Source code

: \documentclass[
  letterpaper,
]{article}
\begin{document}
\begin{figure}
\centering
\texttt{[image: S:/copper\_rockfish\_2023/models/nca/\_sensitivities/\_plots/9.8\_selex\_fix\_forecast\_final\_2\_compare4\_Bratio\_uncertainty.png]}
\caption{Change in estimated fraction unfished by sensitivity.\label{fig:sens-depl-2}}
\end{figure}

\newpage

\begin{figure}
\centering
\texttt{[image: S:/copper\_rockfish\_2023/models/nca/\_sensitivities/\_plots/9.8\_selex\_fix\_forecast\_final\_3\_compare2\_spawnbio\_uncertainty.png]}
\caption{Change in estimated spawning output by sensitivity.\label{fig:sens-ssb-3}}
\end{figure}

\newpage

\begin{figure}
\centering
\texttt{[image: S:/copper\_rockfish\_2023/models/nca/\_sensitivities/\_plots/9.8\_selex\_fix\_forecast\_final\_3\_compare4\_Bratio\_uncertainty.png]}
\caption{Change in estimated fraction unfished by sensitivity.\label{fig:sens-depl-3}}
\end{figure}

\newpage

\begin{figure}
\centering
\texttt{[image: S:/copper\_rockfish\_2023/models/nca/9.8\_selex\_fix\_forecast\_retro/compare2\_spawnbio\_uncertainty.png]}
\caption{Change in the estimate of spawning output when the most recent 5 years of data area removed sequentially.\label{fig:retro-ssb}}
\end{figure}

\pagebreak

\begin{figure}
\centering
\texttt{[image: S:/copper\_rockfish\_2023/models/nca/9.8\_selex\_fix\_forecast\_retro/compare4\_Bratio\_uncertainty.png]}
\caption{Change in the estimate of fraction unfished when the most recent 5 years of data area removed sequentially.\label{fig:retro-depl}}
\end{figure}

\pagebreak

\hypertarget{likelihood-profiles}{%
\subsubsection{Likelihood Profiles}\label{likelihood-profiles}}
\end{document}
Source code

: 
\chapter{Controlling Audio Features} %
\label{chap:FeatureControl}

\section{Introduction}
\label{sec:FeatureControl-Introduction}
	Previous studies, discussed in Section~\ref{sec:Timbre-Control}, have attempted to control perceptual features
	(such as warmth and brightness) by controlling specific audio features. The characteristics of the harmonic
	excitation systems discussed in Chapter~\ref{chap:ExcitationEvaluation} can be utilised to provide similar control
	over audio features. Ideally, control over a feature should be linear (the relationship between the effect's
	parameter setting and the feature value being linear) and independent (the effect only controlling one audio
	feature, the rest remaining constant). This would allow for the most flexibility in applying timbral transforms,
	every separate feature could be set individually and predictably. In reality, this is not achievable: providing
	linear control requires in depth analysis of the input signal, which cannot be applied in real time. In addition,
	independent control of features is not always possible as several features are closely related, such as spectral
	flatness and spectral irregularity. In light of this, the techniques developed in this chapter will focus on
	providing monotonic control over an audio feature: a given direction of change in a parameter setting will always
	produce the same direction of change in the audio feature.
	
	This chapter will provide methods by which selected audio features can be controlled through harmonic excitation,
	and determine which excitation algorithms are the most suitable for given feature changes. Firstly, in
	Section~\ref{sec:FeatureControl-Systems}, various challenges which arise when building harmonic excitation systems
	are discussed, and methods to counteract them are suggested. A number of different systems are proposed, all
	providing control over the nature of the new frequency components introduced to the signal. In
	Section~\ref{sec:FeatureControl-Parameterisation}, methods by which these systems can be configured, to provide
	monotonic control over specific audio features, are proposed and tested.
= = = =
Problem description:
What's needed is every entry, returned word for word.

Exercise solution:
Source code

: \documentclass[
  letterpaper,
]{article}
\begin{document}
\begin{figure}
\centering
\texttt{[image: S:/copper\_rockfish\_2023/models/nca/\_sensitivities/\_plots/9.8\_selex\_fix\_forecast\_final\_2\_compare4\_Bratio\_uncertainty.png]}
\caption{Change in estimated fraction unfished by sensitivity.\label{fig:sens-depl-2}}
\end{figure}

\newpage

\begin{figure}
\centering
\texttt{[image: S:/copper\_rockfish\_2023/models/nca/\_sensitivities/\_plots/9.8\_selex\_fix\_forecast\_final\_3\_compare2\_spawnbio\_uncertainty.png]}
\caption{Change in estimated spawning output by sensitivity.\label{fig:sens-ssb-3}}
\end{figure}

\newpage

\begin{figure}
\centering
\texttt{[image: S:/copper\_rockfish\_2023/models/nca/\_sensitivities/\_plots/9.8\_selex\_fix\_forecast\_final\_3\_compare4\_Bratio\_uncertainty.png]}
\caption{Change in estimated fraction unfished by sensitivity.\label{fig:sens-depl-3}}
\end{figure}

\newpage

\begin{figure}
\centering
\texttt{[image: S:/copper\_rockfish\_2023/models/nca/9.8\_selex\_fix\_forecast\_retro/compare2\_spawnbio\_uncertainty.png]}
\caption{Change in the estimate of spawning output when the most recent 5 years of data area removed sequentially.\label{fig:retro-ssb}}
\end{figure}

\pagebreak

\begin{figure}
\centering
\texttt{[image: S:/copper\_rockfish\_2023/models/nca/9.8\_selex\_fix\_forecast\_retro/compare4\_Bratio\_uncertainty.png]}
\caption{Change in the estimate of fraction unfished when the most recent 5 years of data area removed sequentially.\label{fig:retro-depl}}
\end{figure}

\pagebreak

\hypertarget{likelihood-profiles}{%
\subsubsection{Likelihood Profiles}\label{likelihood-profiles}}
\end{document}
Source code

: 
\chapter{Controlling Audio Features} %
\label{chap:FeatureControl}

\section{Introduction}
\label{sec:FeatureControl-Introduction}
	Previous studies, discussed in Section~\ref{sec:Timbre-Control}, have attempted to control perceptual features
	(such as warmth and brightness) by controlling specific audio features. The characteristics of the harmonic
	excitation systems discussed in Chapter~\ref{chap:ExcitationEvaluation} can be utilised to provide similar control
	over audio features. Ideally, control over a feature should be linear (the relationship between the effect's
	parameter setting and the feature value being linear) and independent (the effect only controlling one audio
	feature, the rest remaining constant). This would allow for the most flexibility in applying timbral transforms,
	every separate feature could be set individually and predictably. In reality, this is not achievable: providing
	linear control requires in depth analysis of the input signal, which cannot be applied in real time. In addition,
	independent control of features is not always possible as several features are closely related, such as spectral
	flatness and spectral irregularity. In light of this, the techniques developed in this chapter will focus on
	providing monotonic control over an audio feature: a given direction of change in a parameter setting will always
	produce the same direction of change in the audio feature.
	
	This chapter will provide methods by which selected audio features can be controlled through harmonic excitation,
	and determine which excitation algorithms are the most suitable for given feature changes. Firstly, in
	Section~\ref{sec:FeatureControl-Systems}, various challenges which arise when building harmonic excitation systems
	are discussed, and methods to counteract them are suggested. A number of different systems are proposed, all
	providing control over the nature of the new frequency components introduced to the signal. In
	Section~\ref{sec:FeatureControl-Parameterisation}, methods by which these systems can be configured, to provide
	monotonic control over specific audio features, are proposed and tested.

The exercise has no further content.